*** Provided material Section Begins ***

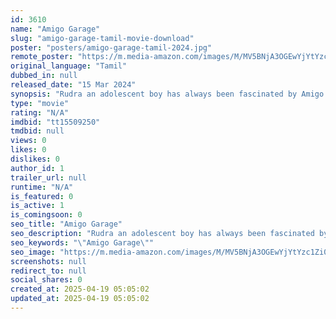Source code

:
 ```yaml
---
id: 3610
name: "Amigo Garage"
slug: "amigo-garage-tamil-movie-download"
poster: "posters/amigo-garage-tamil-2024.jpg"
remote_poster: "https://m.media-amazon.com/images/M/MV5BNjA3OGEwYjYtYzc1Zi00NjI2LWI4MjYtMzY3MDUyZDhiYWI1XkEyXkFqcGdeQXVyMTU3NDgyODUw._V1_SX300.jpg"
original_language: "Tamil"
dubbed_in: null
released_date: "15 Mar 2024"
synopsis: "Rudra an adolescent boy has always been fascinated by Amigo Garage. His life takes a turn when he enters Amigo Garage and meets Anand."
type: "movie"
rating: "N/A"
imdbid: "tt15509250"
tmdbid: null
views: 0
likes: 0
dislikes: 0
author_id: 1
trailer_url: null
runtime: "N/A"
is_featured: 0
is_active: 1
is_comingsoon: 0
seo_title: "Amigo Garage"
seo_description: "Rudra an adolescent boy has always been fascinated by Amigo Garage. His life takes a turn when he enters Amigo Garage and meets Anand."
seo_keywords: "\"Amigo Garage\""
seo_image: "https://m.media-amazon.com/images/M/MV5BNjA3OGEwYjYtYzc1Zi00NjI2LWI4MjYtMzY3MDUyZDhiYWI1XkEyXkFqcGdeQXVyMTU3NDgyODUw._V1_SX300.jpg"
screenshots: null
redirect_to: null
social_shares: 0
created_at: 2025-04-19 05:05:02
updated_at: 2025-04-19 05:05:02
---
```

*** Provided material Section Ends ***

— Action item —
Please provide nothing but the number of lines in the records that hold the string "Rudra".

— Written answer —
2